*Problem description*: Extract each line of the data below exactly as written.

=== Begin Enclosure ===

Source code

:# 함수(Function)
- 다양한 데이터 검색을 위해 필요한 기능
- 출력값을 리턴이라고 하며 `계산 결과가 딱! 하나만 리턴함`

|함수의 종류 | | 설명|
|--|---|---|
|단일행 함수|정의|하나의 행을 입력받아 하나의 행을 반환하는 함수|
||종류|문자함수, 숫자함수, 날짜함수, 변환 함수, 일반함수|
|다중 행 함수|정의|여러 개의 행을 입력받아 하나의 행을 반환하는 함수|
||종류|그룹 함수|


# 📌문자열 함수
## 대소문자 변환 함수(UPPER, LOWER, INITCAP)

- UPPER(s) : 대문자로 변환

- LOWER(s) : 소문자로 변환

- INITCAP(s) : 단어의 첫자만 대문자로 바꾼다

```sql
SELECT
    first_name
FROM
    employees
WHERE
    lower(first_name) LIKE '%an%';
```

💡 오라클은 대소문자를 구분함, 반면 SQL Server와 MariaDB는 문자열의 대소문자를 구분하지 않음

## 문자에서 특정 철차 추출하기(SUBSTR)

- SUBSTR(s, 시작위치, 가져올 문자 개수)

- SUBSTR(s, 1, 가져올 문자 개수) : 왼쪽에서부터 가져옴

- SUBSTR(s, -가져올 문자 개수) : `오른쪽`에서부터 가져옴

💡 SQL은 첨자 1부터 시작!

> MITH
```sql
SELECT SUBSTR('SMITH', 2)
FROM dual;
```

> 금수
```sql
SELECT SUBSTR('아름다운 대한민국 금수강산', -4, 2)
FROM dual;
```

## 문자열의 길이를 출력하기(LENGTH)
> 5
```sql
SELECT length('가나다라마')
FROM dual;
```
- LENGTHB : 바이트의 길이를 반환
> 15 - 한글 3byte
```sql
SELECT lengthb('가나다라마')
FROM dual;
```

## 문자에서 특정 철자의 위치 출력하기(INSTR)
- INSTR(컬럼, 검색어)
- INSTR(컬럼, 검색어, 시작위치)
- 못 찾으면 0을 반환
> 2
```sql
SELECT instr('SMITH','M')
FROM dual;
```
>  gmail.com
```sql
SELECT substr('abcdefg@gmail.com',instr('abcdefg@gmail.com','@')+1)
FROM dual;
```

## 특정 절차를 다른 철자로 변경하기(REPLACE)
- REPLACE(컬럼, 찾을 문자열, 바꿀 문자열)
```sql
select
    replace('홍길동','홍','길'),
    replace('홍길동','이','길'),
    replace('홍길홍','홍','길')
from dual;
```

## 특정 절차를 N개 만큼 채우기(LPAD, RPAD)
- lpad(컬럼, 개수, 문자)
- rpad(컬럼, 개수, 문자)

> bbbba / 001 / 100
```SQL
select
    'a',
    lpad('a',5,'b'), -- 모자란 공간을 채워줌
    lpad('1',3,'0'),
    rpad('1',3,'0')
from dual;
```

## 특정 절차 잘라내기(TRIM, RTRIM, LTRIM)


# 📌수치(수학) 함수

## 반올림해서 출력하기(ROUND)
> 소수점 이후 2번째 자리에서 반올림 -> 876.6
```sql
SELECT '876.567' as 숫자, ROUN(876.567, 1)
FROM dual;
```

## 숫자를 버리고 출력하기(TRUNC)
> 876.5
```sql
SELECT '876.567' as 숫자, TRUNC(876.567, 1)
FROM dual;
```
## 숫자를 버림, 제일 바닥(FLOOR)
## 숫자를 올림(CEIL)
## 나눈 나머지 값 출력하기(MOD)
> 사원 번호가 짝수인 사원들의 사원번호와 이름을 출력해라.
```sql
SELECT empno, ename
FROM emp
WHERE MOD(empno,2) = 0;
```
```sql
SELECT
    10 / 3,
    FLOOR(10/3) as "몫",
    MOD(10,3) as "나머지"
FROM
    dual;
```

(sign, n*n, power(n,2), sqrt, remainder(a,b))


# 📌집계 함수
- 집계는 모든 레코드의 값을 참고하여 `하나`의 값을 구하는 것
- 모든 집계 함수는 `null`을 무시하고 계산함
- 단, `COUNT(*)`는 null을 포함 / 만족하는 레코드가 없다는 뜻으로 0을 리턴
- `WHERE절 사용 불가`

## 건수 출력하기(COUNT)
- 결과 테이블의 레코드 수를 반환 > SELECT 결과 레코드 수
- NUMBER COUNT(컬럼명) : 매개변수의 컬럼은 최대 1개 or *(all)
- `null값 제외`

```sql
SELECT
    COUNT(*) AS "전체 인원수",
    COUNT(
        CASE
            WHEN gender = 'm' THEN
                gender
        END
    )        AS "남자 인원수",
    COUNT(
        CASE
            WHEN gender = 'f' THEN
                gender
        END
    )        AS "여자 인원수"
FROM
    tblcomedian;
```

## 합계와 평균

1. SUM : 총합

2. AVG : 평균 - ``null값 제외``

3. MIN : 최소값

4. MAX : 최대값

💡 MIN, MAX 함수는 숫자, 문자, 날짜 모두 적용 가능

=== End Enclosure ===

*Answer to this exercise*:
Source code

:# 함수(Function)
- 다양한 데이터 검색을 위해 필요한 기능
- 출력값을 리턴이라고 하며 `계산 결과가 딱! 하나만 리턴함`

|함수의 종류 | | 설명|
|--|---|---|
|단일행 함수|정의|하나의 행을 입력받아 하나의 행을 반환하는 함수|
||종류|문자함수, 숫자함수, 날짜함수, 변환 함수, 일반함수|
|다중 행 함수|정의|여러 개의 행을 입력받아 하나의 행을 반환하는 함수|
||종류|그룹 함수|


# 📌문자열 함수
## 대소문자 변환 함수(UPPER, LOWER, INITCAP)

- UPPER(s) : 대문자로 변환

- LOWER(s) : 소문자로 변환

- INITCAP(s) : 단어의 첫자만 대문자로 바꾼다

```sql
SELECT
    first_name
FROM
    employees
WHERE
    lower(first_name) LIKE '%an%';
```

💡 오라클은 대소문자를 구분함, 반면 SQL Server와 MariaDB는 문자열의 대소문자를 구분하지 않음

## 문자에서 특정 철차 추출하기(SUBSTR)

- SUBSTR(s, 시작위치, 가져올 문자 개수)

- SUBSTR(s, 1, 가져올 문자 개수) : 왼쪽에서부터 가져옴

- SUBSTR(s, -가져올 문자 개수) : `오른쪽`에서부터 가져옴

💡 SQL은 첨자 1부터 시작!

> MITH
```sql
SELECT SUBSTR('SMITH', 2)
FROM dual;
```

> 금수
```sql
SELECT SUBSTR('아름다운 대한민국 금수강산', -4, 2)
FROM dual;
```

## 문자열의 길이를 출력하기(LENGTH)
> 5
```sql
SELECT length('가나다라마')
FROM dual;
```
- LENGTHB : 바이트의 길이를 반환
> 15 - 한글 3byte
```sql
SELECT lengthb('가나다라마')
FROM dual;
```

## 문자에서 특정 철자의 위치 출력하기(INSTR)
- INSTR(컬럼, 검색어)
- INSTR(컬럼, 검색어, 시작위치)
- 못 찾으면 0을 반환
> 2
```sql
SELECT instr('SMITH','M')
FROM dual;
```
>  gmail.com
```sql
SELECT substr('abcdefg@gmail.com',instr('abcdefg@gmail.com','@')+1)
FROM dual;
```

## 특정 절차를 다른 철자로 변경하기(REPLACE)
- REPLACE(컬럼, 찾을 문자열, 바꿀 문자열)
```sql
select
    replace('홍길동','홍','길'),
    replace('홍길동','이','길'),
    replace('홍길홍','홍','길')
from dual;
```

## 특정 절차를 N개 만큼 채우기(LPAD, RPAD)
- lpad(컬럼, 개수, 문자)
- rpad(컬럼, 개수, 문자)

> bbbba / 001 / 100
```SQL
select
    'a',
    lpad('a',5,'b'), -- 모자란 공간을 채워줌
    lpad('1',3,'0'),
    rpad('1',3,'0')
from dual;
```

## 특정 절차 잘라내기(TRIM, RTRIM, LTRIM)


# 📌수치(수학) 함수

## 반올림해서 출력하기(ROUND)
> 소수점 이후 2번째 자리에서 반올림 -> 876.6
```sql
SELECT '876.567' as 숫자, ROUN(876.567, 1)
FROM dual;
```

## 숫자를 버리고 출력하기(TRUNC)
> 876.5
```sql
SELECT '876.567' as 숫자, TRUNC(876.567, 1)
FROM dual;
```
## 숫자를 버림, 제일 바닥(FLOOR)
## 숫자를 올림(CEIL)
## 나눈 나머지 값 출력하기(MOD)
> 사원 번호가 짝수인 사원들의 사원번호와 이름을 출력해라.
```sql
SELECT empno, ename
FROM emp
WHERE MOD(empno,2) = 0;
```
```sql
SELECT
    10 / 3,
    FLOOR(10/3) as "몫",
    MOD(10,3) as "나머지"
FROM
    dual;
```

(sign, n*n, power(n,2), sqrt, remainder(a,b))


# 📌집계 함수
- 집계는 모든 레코드의 값을 참고하여 `하나`의 값을 구하는 것
- 모든 집계 함수는 `null`을 무시하고 계산함
- 단, `COUNT(*)`는 null을 포함 / 만족하는 레코드가 없다는 뜻으로 0을 리턴
- `WHERE절 사용 불가`

## 건수 출력하기(COUNT)
- 결과 테이블의 레코드 수를 반환 > SELECT 결과 레코드 수
- NUMBER COUNT(컬럼명) : 매개변수의 컬럼은 최대 1개 or *(all)
- `null값 제외`

```sql
SELECT
    COUNT(*) AS "전체 인원수",
    COUNT(
        CASE
            WHEN gender = 'm' THEN
                gender
        END
    )        AS "남자 인원수",
    COUNT(
        CASE
            WHEN gender = 'f' THEN
                gender
        END
    )        AS "여자 인원수"
FROM
    tblcomedian;
```

## 합계와 평균

1. SUM : 총합

2. AVG : 평균 - ``null값 제외``

3. MIN : 최소값

4. MAX : 최대값

💡 MIN, MAX 함수는 숫자, 문자, 날짜 모두 적용 가능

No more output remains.